* **PROBLEM STATEMENT**
Every record here must be copied exactly, except for the images it holds.

* **RECORD EXTRACTS**
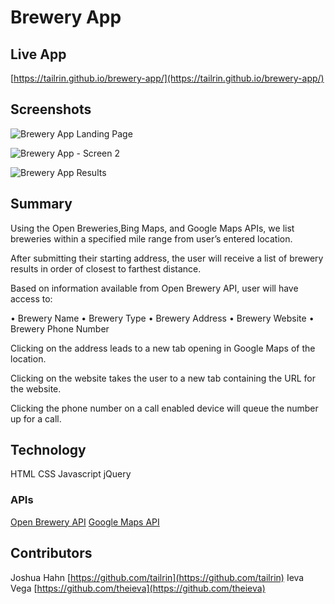 # Brewery App

## Live App 
[https://tailrin.github.io/brewery-app/](https://tailrin.github.io/brewery-app/)

## Screenshots

![Brewery App Landing Page](https://user-images.githubusercontent.com/52639363/67152592-005db400-f2c9-11e9-81ac-789db523bf88.png)

![Brewery App - Screen 2](https://user-images.githubusercontent.com/52639363/67152591-005db400-f2c9-11e9-9ba8-024ba9fc91f5.png)

![Brewery App Results](https://user-images.githubusercontent.com/52639363/67152590-005db400-f2c9-11e9-8c64-9d50c304d8b6.png)

## Summary

Using the Open Breweries,Bing Maps, and Google Maps APIs, we list breweries within a specified mile range from user’s entered location. 

After submitting their starting address, the user will receive a list of brewery results in order of closest to farthest distance. 

Based on information available from Open Brewery API, user will have access to:

• Brewery Name
• Brewery Type
• Brewery Address
• Brewery Website
• Brewery Phone Number

Clicking on the address leads to a new tab opening in Google Maps of the location.

Clicking on the website takes the user to a new tab containing the URL for the website.

Clicking the phone number on a call enabled device will queue the number up for a call.

## Technology
HTML
CSS
Javascript
jQuery

### APIs
[Open Brewery API](https://www.openbrewerydb.org/)
[Google Maps API](https://developers.google.com/maps/documentation/javascript/libraries)

## Contributors

Joshua Hahn [https://github.com/tailrin](https://github.com/tailrin)
Ieva Vega [https://github.com/theieva](https://github.com/theieva)



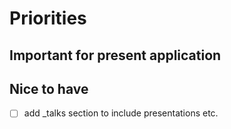 # Priorities

## Important for present application


## Nice to have

- [ ] add _talks section to include presentations etc.


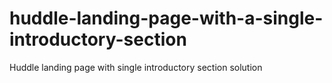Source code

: # huddle-landing-page-with-a-single-introductory-section
Huddle landing page with single introductory section solution
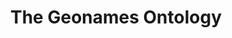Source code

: ---
schema: default
title: The Geonames Ontology
notes: >-
  <span style='color:Blue'>Schema</span> The Geonames ontology provides elements of description for geographical
  features defined in the geonames.org data base @en
organization: DataScientia Foundation
resources:
  - name: GEONAMES.UAN.owl
    url: >-
      http://git.knowdive.disi.unitn.it:8080/knowledge/LiveKnowledge/SREP/GEONAMES_schema/input/raw/master/GEONAMES.UAN.owl
    format: owl
    description: >-
      The Geonames ontology provides elements of description for geographical
      features defined in the geonames.org data base @en
    license: Creative Commons
    status: Unannotated
    byteSize: '610.749'
    issued: '2012-10-29'
    language: en
    modified: '17 December 2020, 01:33 (UTC+01:00)'
    OntologyEngineeringTool: Protégé
    ontologyLanguage: owl
    ontologySyntax: rdf
    example: Unknown
    ReferenceLKRepository: SREP
    referenceOntology: Unknown
    referenceDatasets: Unknown
distribution: geonames-owl
keyword: geography
publisher: Geonames.org
category:
  - Geography
versionNotes: '2020: Annual review OK'
landingPage: 'http://www.geonames.org/ontology/documentation.html'
accessRigths: Public
creator: Bernart Vatant
hasVersion: Unknown
isVersionOf: Unknown
issued: '2012-10-29'
modified: '17 December 2020, 01:33 (UTC+01:00)'
language: en
provenance: "(2014-04-10) Bernard Vatant: Annual review OK. The ontology is quite stable now, although I would not build it that way if I have to start it now from scratch. This vocabulary is too much driven by the Geonames data base structure.
(2013-05-23) Ghislain Atemezing: Good example of vocabulary handling versioning information both in the RDF file and the documentation.
(2015-03-25) Bernard Vatant: Annual review OK. Deleted false positive version.
(2016-06-22) Ghislain Atemezing: Annual review OK.
(2018-03-20) Ghislain Atemezing: Annual review OK.
(2020-09-18) Ghislain Atemezing: Annual review OK
Provenance from: LOV"
page: 'http://www.geonames.org/ontology'
wasGeneratedBy: Unknown
versionInfo: version 3.1
formalityLevel: Teleontology
OntologyEngineeringMethodology: Unknown
acronym: gn
CompetencyQuestion: Unknown
preferredNamespacePrefix: ontology
toDoList: To completely annotate.
namespacesGenerated: Unknown
namespacesReused: Unknown
datasetLevel: Knowledge Level(L3-4)
spatialExtent: Unknown
temporalExtent: Unknown
datLicense: Creative Commons
DatOwner: Unknown
DatPublicationTimeStamp: Unknown
type:
  - Schema
---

* **ANSWER SECTION**
 # Brewery App

## Live App 
[https://tailrin.github.io/brewery-app/](https://tailrin.github.io/brewery-app/)

## Screenshots

![Brewery App Landing Page](https://user-images.githubusercontent.com/52639363/67152592-005db400-f2c9-11e9-81ac-789db523bf88.png)

![Brewery App - Screen 2](https://user-images.githubusercontent.com/52639363/67152591-005db400-f2c9-11e9-9ba8-024ba9fc91f5.png)

![Brewery App Results](https://user-images.githubusercontent.com/52639363/67152590-005db400-f2c9-11e9-8c64-9d50c304d8b6.png)

## Summary

Using the Open Breweries,Bing Maps, and Google Maps APIs, we list breweries within a specified mile range from user’s entered location. 

After submitting their starting address, the user will receive a list of brewery results in order of closest to farthest distance. 

Based on information available from Open Brewery API, user will have access to:

• Brewery Name
• Brewery Type
• Brewery Address
• Brewery Website
• Brewery Phone Number

Clicking on the address leads to a new tab opening in Google Maps of the location.

Clicking on the website takes the user to a new tab containing the URL for the website.

Clicking the phone number on a call enabled device will queue the number up for a call.

## Technology
HTML
CSS
Javascript
jQuery

### APIs
[Open Brewery API](https://www.openbrewerydb.org/)
[Google Maps API](https://developers.google.com/maps/documentation/javascript/libraries)

## Contributors

Joshua Hahn [https://github.com/tailrin](https://github.com/tailrin)
Ieva Vega [https://github.com/theieva](https://github.com/theieva)



 # Priorities

## Important for present application


## Nice to have

- [ ] add _talks section to include presentations etc.


Source code

: # huddle-landing-page-with-a-single-introductory-section
Huddle landing page with single introductory section solution
Source code

: ---
schema: default
title: The Geonames Ontology
notes: >-
  <span style='color:Blue'>Schema</span> The Geonames ontology provides elements of description for geographical
  features defined in the geonames.org data base @en
organization: DataScientia Foundation
resources:
  - name: GEONAMES.UAN.owl
    url: >-
      http://git.knowdive.disi.unitn.it:8080/knowledge/LiveKnowledge/SREP/GEONAMES_schema/input/raw/master/GEONAMES.UAN.owl
    format: owl
    description: >-
      The Geonames ontology provides elements of description for geographical
      features defined in the geonames.org data base @en
    license: Creative Commons
    status: Unannotated
    byteSize: '610.749'
    issued: '2012-10-29'
    language: en
    modified: '17 December 2020, 01:33 (UTC+01:00)'
    OntologyEngineeringTool: Protégé
    ontologyLanguage: owl
    ontologySyntax: rdf
    example: Unknown
    ReferenceLKRepository: SREP
    referenceOntology: Unknown
    referenceDatasets: Unknown
distribution: geonames-owl
keyword: geography
publisher: Geonames.org
category:
  - Geography
versionNotes: '2020: Annual review OK'
landingPage: 'http://www.geonames.org/ontology/documentation.html'
accessRigths: Public
creator: Bernart Vatant
hasVersion: Unknown
isVersionOf: Unknown
issued: '2012-10-29'
modified: '17 December 2020, 01:33 (UTC+01:00)'
language: en
provenance: "(2014-04-10) Bernard Vatant: Annual review OK. The ontology is quite stable now, although I would not build it that way if I have to start it now from scratch. This vocabulary is too much driven by the Geonames data base structure.
(2013-05-23) Ghislain Atemezing: Good example of vocabulary handling versioning information both in the RDF file and the documentation.
(2015-03-25) Bernard Vatant: Annual review OK. Deleted false positive version.
(2016-06-22) Ghislain Atemezing: Annual review OK.
(2018-03-20) Ghislain Atemezing: Annual review OK.
(2020-09-18) Ghislain Atemezing: Annual review OK
Provenance from: LOV"
page: 'http://www.geonames.org/ontology'
wasGeneratedBy: Unknown
versionInfo: version 3.1
formalityLevel: Teleontology
OntologyEngineeringMethodology: Unknown
acronym: gn
CompetencyQuestion: Unknown
preferredNamespacePrefix: ontology
toDoList: To completely annotate.
namespacesGenerated: Unknown
namespacesReused: Unknown
datasetLevel: Knowledge Level(L3-4)
spatialExtent: Unknown
temporalExtent: Unknown
datLicense: Creative Commons
DatOwner: Unknown
DatPublicationTimeStamp: Unknown
type:
  - Schema
---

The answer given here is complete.